There was some excuse for us in those bitter English winters. To go warm from the "keeping-room" fire to the ice-cold linen sheets was bad enough—I recall the nightly struggle for courage to put feet down into them; to have to get out again into a temperature that froze the towels on the horse so that they would stand up by themselves like boards—that froze one's breath on the sheets so that I have scratched my face on the crystals as on pins—was a sharper ordeal. Small wonder that we hurried into our clothes, or that the stiff, blue, chilblained fingers shrank from wet on the top of cold. I remember a winter night when my ewer split in halves with a loud report, and the water within rolled out upon the floor like a lump of glass; there had been a fire in the room overnight too, a luxury dispensed with, as a rule, in the case of children who had passed out of the nursery into rooms of their own. It was in the same winter that I inadvertently touched an iron railing with my bare hand, and skin and metal stuck together. This, however, was not at T——.

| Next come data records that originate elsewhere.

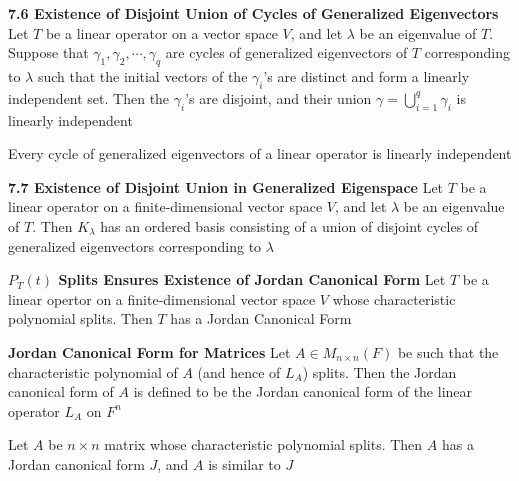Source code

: \documentclass[11pt]{article}
\begin{document}
\begin{theorem*}
    \textbf{7.6 Existence of Disjoint Union of Cycles of Generalized Eigenvectors} Let $T$ be a linear operator on a vector space $V$, and let $\lambda$ be an eigenvalue of $T$. Suppose that $\gamma_1, \gamma_2, \cdots, \gamma_q$ are cycles of generalized eigenvectors of $T$ corresponding to $\lambda$ such that the initial vectors of the $\gamma_i$'s are distinct and form a linearly independent set. Then the $\gamma_i$'s are disjoint, and their union $\gamma = \bigcup_{i=1}^q \gamma_i$ is linearly independent
\end{theorem*}
 

\begin{corollary*}
    Every cycle of generalized eigenvectors of a linear operator is linearly independent
\end{corollary*}


\begin{theorem*}
    \textbf{7.7 Existence of Disjoint Union in Generalized Eigenspace} Let $T$ be a linear operator on a finite-dimensional vector space $V$, and let $\lambda$ be an eigenvalue of $T$. Then $K_{\lambda}$ has an ordered basis consisting of a union of disjoint cycles of generalized eigenvectors corresponding to $\lambda$
\end{theorem*}

\begin{corollary*}
    \textbf{$P_T(t)$ Splits Ensures Existence of Jordan Canonical Form} Let $T$ be a linear opertor on a finite-dimensional vector space $V$ whose characteristic polynomial splits. Then $T$ has a Jordan Canonical Form
\end{corollary*}

\begin{defn*}
    \textbf{Jordan Canonical Form for Matrices} Let $A\in M_{n\times n}(F)$ be such that the characteristic polynomial of $A$ (and hence of $L_A$) splits. Then the Jordan canonical form of $A$ is defined to be the Jordan canonical form of the linear operator $L_A$ on $F^n$
\end{defn*}

\begin{corollary*}
    Let $A$ be $n\times n$ matrix whose characteristic polynomial splits. Then $A$ has a Jordan canonical form $J$, and $A$ is similar to $J$
\end{corollary*}



\end{document}
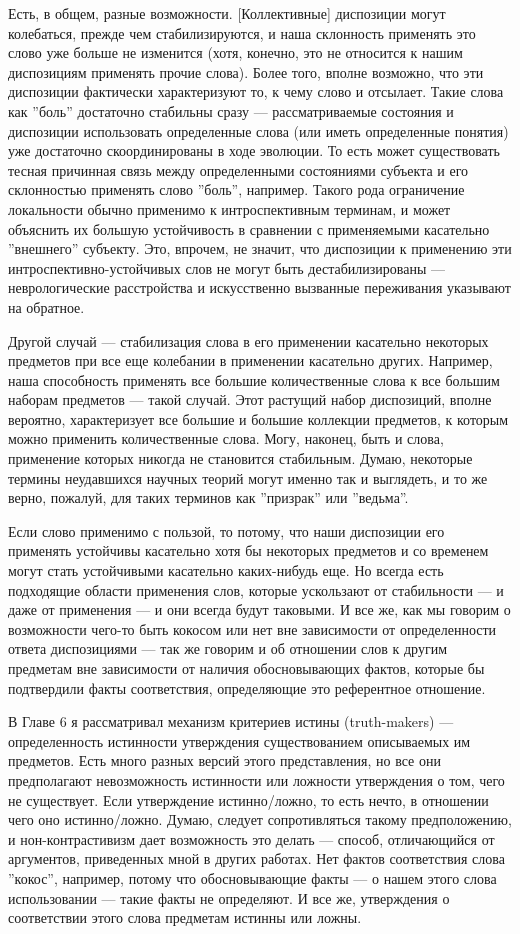 \documentclass[11pt]{book}
\begin{document}
Есть, в общем, разные возможности. [Коллективные] диспозиции могут колебаться, прежде чем стабилизируются, и наша склонность применять это слово уже больше не изменится (хотя, конечно, это не относится к нашим диспозициям применять прочие слова). Более того, вполне возможно, что эти диспозиции фактически характеризуют то, к чему слово и отсылает. Такие слова как ''боль'' достаточно стабильны сразу --- рассматриваемые состояния и диспозиции использовать определенные слова (или иметь определенные понятия) уже достаточно скоординированы в ходе эволюции. То есть может существовать тесная причинная связь между определенными состояниями субъекта и его склонностью применять слово ''боль'', например. Такого рода ограничение локальности обычно применимо к интроспективным терминам, и может объяснить их большую устойчивость в сравнении с применяемыми касательно ''внешнего'' субъекту. Это, впрочем, не значит, что диспозиции к применению эти интроспективно-устойчивых слов не могут быть дестабилизированы --- неврологические расстройства и искусственно вызванные переживания указывают на обратное.

Другой случай --- стабилизация слова в его применении касательно некоторых предметов при все еще колебании в применении касательно других. Например, наша способность применять все большие количественные слова к все большим наборам предметов --- такой случай. Этот растущий набор диспозиций, вполне вероятно, характеризует все большие и большие коллекции предметов, к которым можно применить количественные слова. Могу, наконец, быть и слова, применение которых никогда не становится стабильным. Думаю, некоторые термины неудавшихся научных теорий могут именно так и выглядеть, и то же верно, пожалуй, для таких терминов как ''призрак'' или ''ведьма''.

Если слово применимо с пользой, то потому, что наши диспозиции его применять устойчивы касательно хотя бы некоторых предметов и со временем могут стать устойчивыми касательно каких-нибудь еще. Но всегда есть подходящие области применения слов, которые ускользают от стабильности --- и даже от применения --- и они всегда будут таковыми. И все же, как мы говорим о возможности чего-то быть кокосом или нет вне зависимости от определенности ответа диспозициями --- так же говорим и об отношении слов к другим предметам вне зависимости от наличия обосновывающих фактов, которые бы подтвердили факты соответствия, определяющие это референтное отношение.

В Главе 6 я рассматривал механизм критериев истины (truth-makers) --- определенность истинности утверждения существованием описываемых им предметов. Есть много разных версий этого представления, но все они предполагают невозможность истинности или ложности утверждения о том, чего не существует. Если утверждение истинно/ложно, то есть нечто, в отношении чего оно истинно/ложно. Думаю, следует сопротивляться такому предположению, и нон-контрастивизм дает возможность это делать --- способ, отличающийся от аргументов, приведенных мной в других работах. Нет фактов соответствия слова ''кокос'', например, потому что обосновывающие факты --- о нашем этого слова использовании --- такие факты не определяют. И все же, утверждения о соответствии этого слова предметам истинны или ложны.
\end{document}
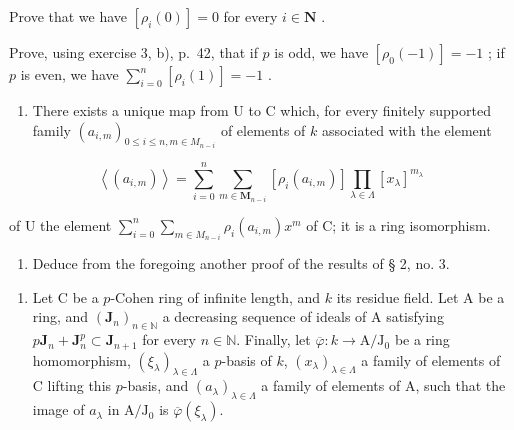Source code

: Prove that we have \([\rho_i(0)] = 0\) for every \(i \in \mathbf{N}\) .

Prove, using exercise 3, b), p.~42, that if \(p\) is odd, we have \([\rho_0(-1)] = -1\) ; if \(p\) is even, we have \(\sum_{i=0}^{n} [\rho_i(1)] = -1\) .

\begin{enumerate}
\def\labelenumi{\alph{enumi})}
\setcounter{enumi}{2}
\tightlist
\item
  There exists a unique map from U to C which, for every finitely supported family \((a_{i,m})_{0\leqslant i\leqslant n,m\in M_{n - i}}\) of elements of \(k\) associated with the element
\end{enumerate}

\[
\left\langle \left(a _ {i, m}\right) \right\rangle = \sum_ {i = 0} ^ {n} \sum_ {m \in \mathbf {M} _ {n - i}} \left[ \rho_ {i} (a _ {i, m}) \right] \prod_ {\lambda \in \Lambda} [ x _ {\lambda} ] ^ {m _ {\lambda}}
\]

of U the element \(\sum_{i=0}^{n}\sum_{m\in M_{n-i}}\rho_i(a_{i,m})x^m\) of C; it is a ring isomorphism.

\begin{enumerate}
\def\labelenumi{\alph{enumi})}
\setcounter{enumi}{3}
\tightlist
\item
  Deduce from the foregoing another proof of the results of § 2, no. 3.
\end{enumerate}

\begin{enumerate}
\def\labelenumi{\arabic{enumi})}
\setcounter{enumi}{3}
\tightlist
\item
  Let C be a \(p\)-Cohen ring of infinite length, and \(k\) its residue field. Let A be a ring, and \((\mathbf{J}_n)_{n \in \mathbb{N}}\) a decreasing sequence of ideals of A satisfying \(p\mathbf{J}_n + \mathbf{J}_n^p \subset \mathbf{J}_{n+1}\) for every \(n \in \mathbb{N}\). Finally, let \(\overline{\varphi}: k \to \mathrm{A} / \mathrm{J}_0\) be a ring homomorphism, \((\xi_\lambda)_{\lambda \in \Lambda}\) a \(p\)-basis of \(k\), \((x_\lambda)_{\lambda \in \Lambda}\) a family of elements of C lifting this \(p\)-basis, and \((a_\lambda)_{\lambda \in \Lambda}\) a family of elements of A, such that the image of \(a_\lambda\) in \(\mathrm{A} / \mathrm{J}_0\) is \(\overline{\varphi}(\xi_\lambda)\).
\end{enumerate}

My doctor-grandfather did not pull-to the curtains round his and grandmother's bed. I know, because I used to sleep in their room when visiting them by myself, and gaze upon them from my cot in the corner as they slept—both in nightcaps, hers deeply frilled over the face, his cone-shaped, with the tasselled point hanging over one ear. But it was the the rule to draw them—that is what they were there for—and my father and mother did so. The room itself was made airtight first. To have slept with a window open would have seemed to them the act of a deliberate suicide. Curtains having been drawn over bolted windows, six more (of flowered damask, very thick) were drawn round the canopied four-poster, turning it into a small tent; a pleated valance round the top obviated the danger of ventilation where the rings ran upon the rods. The occupants entered the enclosure by an aperture on either side, closed it carefully, sank into the yielding depths of the billowy feather-bed, and slept like tops. At any rate, I never heard that they did not. More than that, there are people who can sleep under almost the same conditions still. I had had an idea that feather-beds had been extinct for thirty years, at least, but last year I reposed on no less than four separate ones in four separate houses; yes, and slept well upon them all. I got so used to feather-beds at last that on my return home I had to send my hair mattress to be teased before I could reconcile myself to it again. Almost everywhere I went in England I used to go up to bed to find the windows of my room closed and locked under the drawn blinds—part of the housemaid's preparations for the night; whereas I am accustomed to sleep with three wide open, and to wish that roof and walls could be dispensed with. Although I adjusted myself so easily to the feather-bed, I drew the line at the shut-up room; the fresh night air was indispensable. But I would sometimes find the bedclothes damp in the morning, and the clothes I had taken off too clammy to put on again. I had forgotten that peculiarity of English nights.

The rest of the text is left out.